Calibration
Out of the box, l6e budgets are directionally accurate — the agent has a cost concept and halts when it's spending too much, but the dollar amounts are based on token estimates, not your provider's billing. Calibration closes that gap.
There are two ways to calibrate: set manual per-model factors locally, or let l6e.ai compute them automatically from your billing data. Both are optional. Both are additive — you can start with manual factors and add cloud calibration later without changing anything.
How calibration works
A calibration factor is a multiplier applied to the raw token-based cost estimate before every gate decision. When l6e_authorize_call estimates that a call will cost $0.02 and the calibration factor is 4.5x, the gate records $0.09 against your budget.

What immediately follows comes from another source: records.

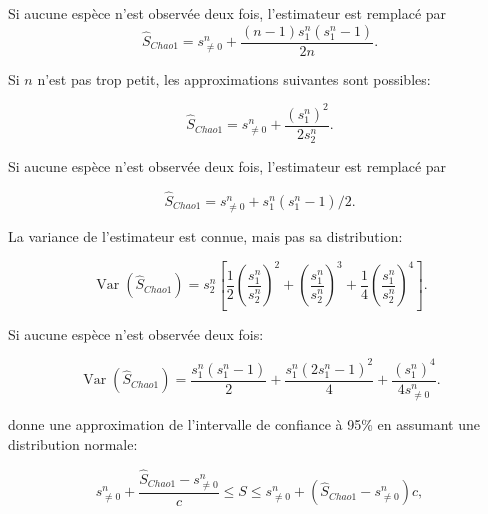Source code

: \documentclass[
  11pt,
  french,
  a4paper,
  extrafontsizes,onecolumn,openright
  ]{memoir}
\begin{document}
Si aucune espèce n'est observée deux fois, l'estimateur est remplacé par
\begin{equation}
  \label{eq:Chao1sansf2}
  {\hat{S}}_\mathit{Chao1} = s^{n}_{\ne 0} + \frac{\left(n-1\right){s^{n}_{1}}\left(s^{n}_{1}-1\right)}{2n}.
\end{equation}

Si \(n\) n'est pas trop petit, les approximations suivantes sont possibles:

\begin{equation}
  \label{eq:Chao1sansn}
  \hat{S}_\mathit{Chao1}
   = {s^{n}_{\ne 0}} + \frac{{\left(s^{n}_{1}\right)}^2}{2s^{n}_{2}}.
\end{equation}

Si aucune espèce n'est observée deux fois, l'estimateur est remplacé \autocite{Chao2004} par

\begin{equation}
  \label{eq:Chao1sansnf2}
  {\hat{S}}_\mathit{Chao1} 
  = {s^{n}_{\ne 0}}+{s^{n}_{1}\left(s^{n}_{1}-1\right)}/{2}.
\end{equation}

La variance de l'estimateur est connue, mais pas sa distribution:

\begin{equation}
  \label{eq:VarChao1}
  \operatorname{Var}{\left({\hat{S}}_\mathit{Chao1}\right)} 
   = {s^{n}_{2}}\left[\frac{1}{2}{\left(\frac{s^{n}_{1}}{s^{n}_{2}}\right)}^2 + {\left(\frac{s^{n}_{1}}{s^{n}_{2}}\right)}^3 + \frac{1}{4}{\left(\frac{s^{n}_{1}}{s^{n}_{2}}\right)}^4\right].
\end{equation}

Si aucune espèce n'est observée deux fois:

\begin{equation}
  \label{eq:VarChao1sansf2}
  \operatorname{Var}{\left({\hat{S}}_\mathit{Chao1}\right)}
  = \frac{s^{n}_{1}\left(s^{n}_{1}-1\right)}{2}
  + \frac{s^{n}_{1}{\left(2s^{n}_{1} -1\right)}^2}{4}
  + \frac{{\left(s^{n}_{1}\right)}^4}{4s^{n}_{\ne 0}}.
\end{equation}

\textcite{Chao1987} donne une approximation de l'intervalle de confiance à 95\% en assumant une distribution normale:

\begin{equation}
  \label{eq:ICChao1}
  s^{n}_{\ne 0}+\frac{{\hat{S}}_\mathit{Chao1}-{s^{n}_{\ne 0}}}{c}\le S\le {s^{n}_{\ne 0}}+\left({\hat{S}}_\mathit{Chao1}-{s^{n}_{\ne 0}}\right)c,
\end{equation}
\end{document}
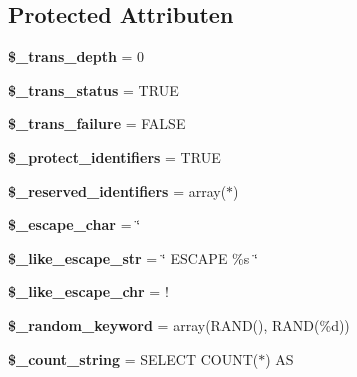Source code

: \subsection*{Protected Attributen}
\begin{DoxyCompactItemize}
\item 
\mbox{\label{class_c_i___d_b__driver_a0724b7f82d62f35ef5e150146ed2a27b}} 
{\bfseries \$\+\_\+trans\+\_\+depth} = 0
\item 
\mbox{\label{class_c_i___d_b__driver_a93acf0189d34131e156c6eb4a48c2b5b}} 
{\bfseries \$\+\_\+trans\+\_\+status} = T\+R\+UE
\item 
\mbox{\label{class_c_i___d_b__driver_afb63c722ff858ef7a4f662ec2930aad3}} 
{\bfseries \$\+\_\+trans\+\_\+failure} = F\+A\+L\+SE
\item 
\mbox{\label{class_c_i___d_b__driver_a2e8a156a3c2abda43a4f160bcb5252e9}} 
{\bfseries \$\+\_\+protect\+\_\+identifiers} = T\+R\+UE
\item 
\mbox{\label{class_c_i___d_b__driver_aa3298c4c62fbee8bb09f1b75b633fb0d}} 
{\bfseries \$\+\_\+reserved\+\_\+identifiers} = array(\textquotesingle{}$\ast$\textquotesingle{})
\item 
\mbox{\label{class_c_i___d_b__driver_aaec2fb0112850159063a8e47ad3aed6e}} 
{\bfseries \$\+\_\+escape\+\_\+char} = \textquotesingle{}\char`\"{}\textquotesingle{}
\item 
\mbox{\label{class_c_i___d_b__driver_adf86ecadf3d0e1ce3f5e0eaeeb3867ae}} 
{\bfseries \$\+\_\+like\+\_\+escape\+\_\+str} = \char`\"{} E\+S\+C\+A\+PE \textquotesingle{}\%s\textquotesingle{} \char`\"{}
\item 
\mbox{\label{class_c_i___d_b__driver_a668acfd923d0342389cd3a614628cf2a}} 
{\bfseries \$\+\_\+like\+\_\+escape\+\_\+chr} = \textquotesingle{}!\textquotesingle{}
\item 
\mbox{\label{class_c_i___d_b__driver_a10213aa6e05f6d924d3277bb1d2fea00}} 
{\bfseries \$\+\_\+random\+\_\+keyword} = array(\textquotesingle{}R\+A\+ND()\textquotesingle{}, \textquotesingle{}R\+A\+ND(\%d)\textquotesingle{})
\item 
\mbox{\label{class_c_i___d_b__driver_a06c80bac2ecbd0557827e96949c23097}} 
{\bfseries \$\+\_\+count\+\_\+string} = \textquotesingle{}S\+E\+L\+E\+CT C\+O\+U\+NT($\ast$) AS \textquotesingle{}
\end{DoxyCompactItemize}


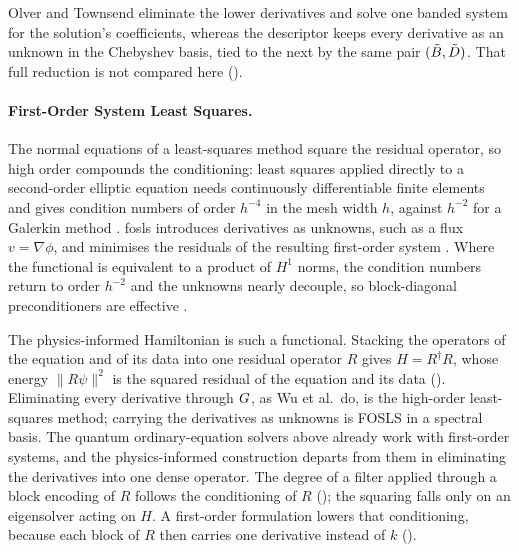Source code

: Olver and Townsend eliminate the lower derivatives and solve one banded system for the solution's coefficients, whereas the descriptor keeps every derivative as an unknown in the Chebyshev basis, tied to the next by the same pair $(\Bt,\Dt)$. That full reduction is not compared here ().

\paragraph{First-Order System Least Squares.}
\label{sec:bg-fosls}

The normal equations of a least-squares method square the residual operator, so high order compounds the conditioning: least squares applied directly to a second-order elliptic equation needs continuously differentiable finite elements and gives condition numbers of order $h^{-4}$ in the mesh width $h$, against $h^{-2}$ for a Galerkin method \cite{bochevgunzburger1998review}. \Gls{fosls} introduces derivatives as unknowns, such as a flux $v=\nabla\phi$, and minimises the residuals of the resulting first-order system \cite{cai1994fosls}. Where the functional is equivalent to a product of $H^1$ norms, the condition numbers return to order $h^{-2}$ and the unknowns nearly decouple, so block-diagonal preconditioners are effective \cite{bochevgunzburger1998review,bochev2009lsfem}.

The physics-informed Hamiltonian is such a functional. Stacking the operators of the equation and of its data into one residual operator $R$ gives $H=R^\dagger R$, whose energy $\|R\psi\|^2$ is the squared residual of the equation and its data (). Eliminating every derivative through $\G$, as Wu et al.\ do, is the high-order least-squares method; carrying the derivatives as unknowns is FOSLS in a spectral basis. The quantum ordinary-equation solvers above already work with first-order systems, and the physics-informed construction departs from them in eliminating the derivatives into one dense operator. The degree of a filter applied through a block encoding of $R$ follows the conditioning of $R$ (); the squaring falls only on an eigensolver acting on $H$. A first-order formulation lowers that conditioning, because each block of $R$ then carries one derivative instead of $k$ ().

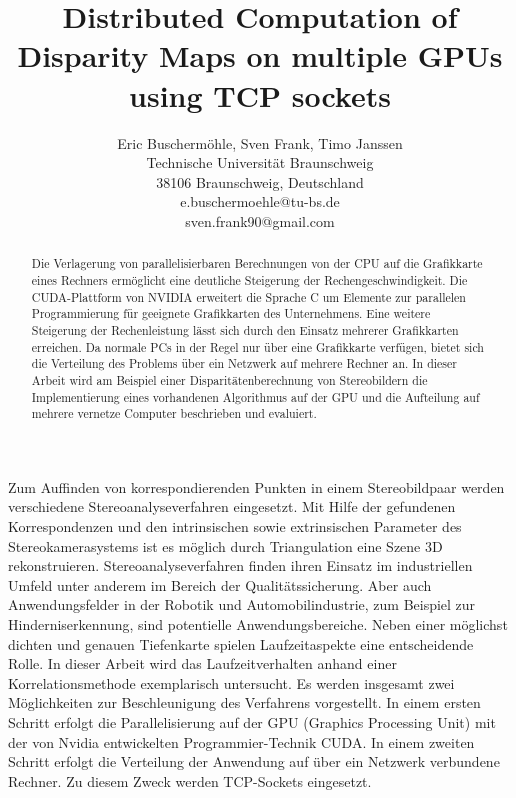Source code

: \documentclass[times, 10pt,twocolumn]{article}
\begin{document}
\title{Distributed Computation of Disparity Maps on multiple GPUs using TCP sockets}

\author{Eric Buschermöhle, Sven Frank, Timo Janssen\\
Technische Universität Braunschweig \\  38106 Braunschweig, Deutschland\\
e.buschermoehle@tu-bs.de\\
sven.frank90@gmail.com\\
}


\maketitle
\thispagestyle{empty}

\begin{abstract}
Die Verlagerung von parallelisierbaren Berechnungen von der CPU auf die Grafikkarte eines Rechners ermöglicht eine deutliche Steigerung der Rechengeschwindigkeit. Die CUDA-Plattform von NVIDIA erweitert die Sprache C um Elemente zur parallelen Programmierung für geeignete Grafikkarten des Unternehmens. Eine weitere Steigerung der Rechenleistung lässt sich durch den Einsatz mehrerer Grafikkarten erreichen. Da normale PCs in der Regel nur über eine Grafikkarte verfügen, bietet sich die Verteilung des Problems über ein Netzwerk auf mehrere Rechner an. In dieser Arbeit wird am Beispiel einer Disparitätenberechnung von Stereobildern die Implementierung eines vorhandenen Algorithmus auf der GPU und die Aufteilung auf mehrere vernetze Computer beschrieben und evaluiert.
 
\end{abstract}




Zum Auffinden von korrespondierenden Punkten in einem Stereobildpaar werden verschiedene Stereoanalyseverfahren eingesetzt. Mit Hilfe der gefundenen Korrespondenzen und den intrinsischen sowie extrinsischen Parameter des Stereokamerasystems ist es möglich durch Triangulation eine Szene 3D rekonstruieren. Stereoanalyseverfahren finden ihren Einsatz im industriellen Umfeld unter anderem im Bereich der Qualitätssicherung. Aber auch Anwendungsfelder in der Robotik und Automobilindustrie, zum Beispiel zur Hinderniserkennung, sind potentielle Anwendungsbereiche. Neben einer möglichst dichten und genauen Tiefenkarte spielen Laufzeitaspekte eine entscheidende Rolle. In dieser Arbeit wird das Laufzeitverhalten anhand einer Korrelationsmethode exemplarisch untersucht. Es werden insgesamt zwei Möglichkeiten zur Beschleunigung des Verfahrens vorgestellt. In einem ersten Schritt erfolgt die Parallelisierung auf der GPU (Graphics Processing Unit) mit der von Nvidia entwickelten Programmier-Technik CUDA. In einem zweiten Schritt erfolgt die Verteilung der Anwendung auf über ein Netzwerk verbundene Rechner. Zu diesem Zweck werden TCP-Sockets eingesetzt.
\end{document}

This makes remaining_usd and budget_pressure in gate responses reflect what your provider will actually bill — not what the agent guessed. Without calibration, the estimate-to-billing ratio can be 2-10x off. With calibration, it tightens to 2-3x.
Manual per-model factors
Set a factor per model when you know your cost patterns or want calibration without a cloud account.
l6e creates ~/.l6e/config.toml with commented-out examples when the MCP server starts. Uncomment the [calibration] section and set your factors:
[calibration]
claude-4-opus = 72.0
claude-4-sonnet = 45.0
claude-3.5-haiku = 12.0
If you configure l6e through env vars in your MCP config (most users do), add L6E_CALIBRATION_FACTORS to the same env block:
{
"env": {
"L6E_LOG_PATH": "${HOME}/.l6e/runs.jsonl",
"L6E_CALIBRATION_FACTORS": "claude-4-opus:72.0,claude-4-sonnet:45.0"
}
}
Env vars take precedence over the TOML file.
How to find your factor: Run a few sessions, then compare what l6e_authorize_call reported as total spend against what your provider's billing dashboard shows for the same time window. Divide the billed amount by the estimated amount — that's your factor.
Limitations: One number per model. Manual factors don't adapt to task type, client, or scope of work — they're a fixed multiplier. For calibration that adapts as you use it, see cloud calibration below.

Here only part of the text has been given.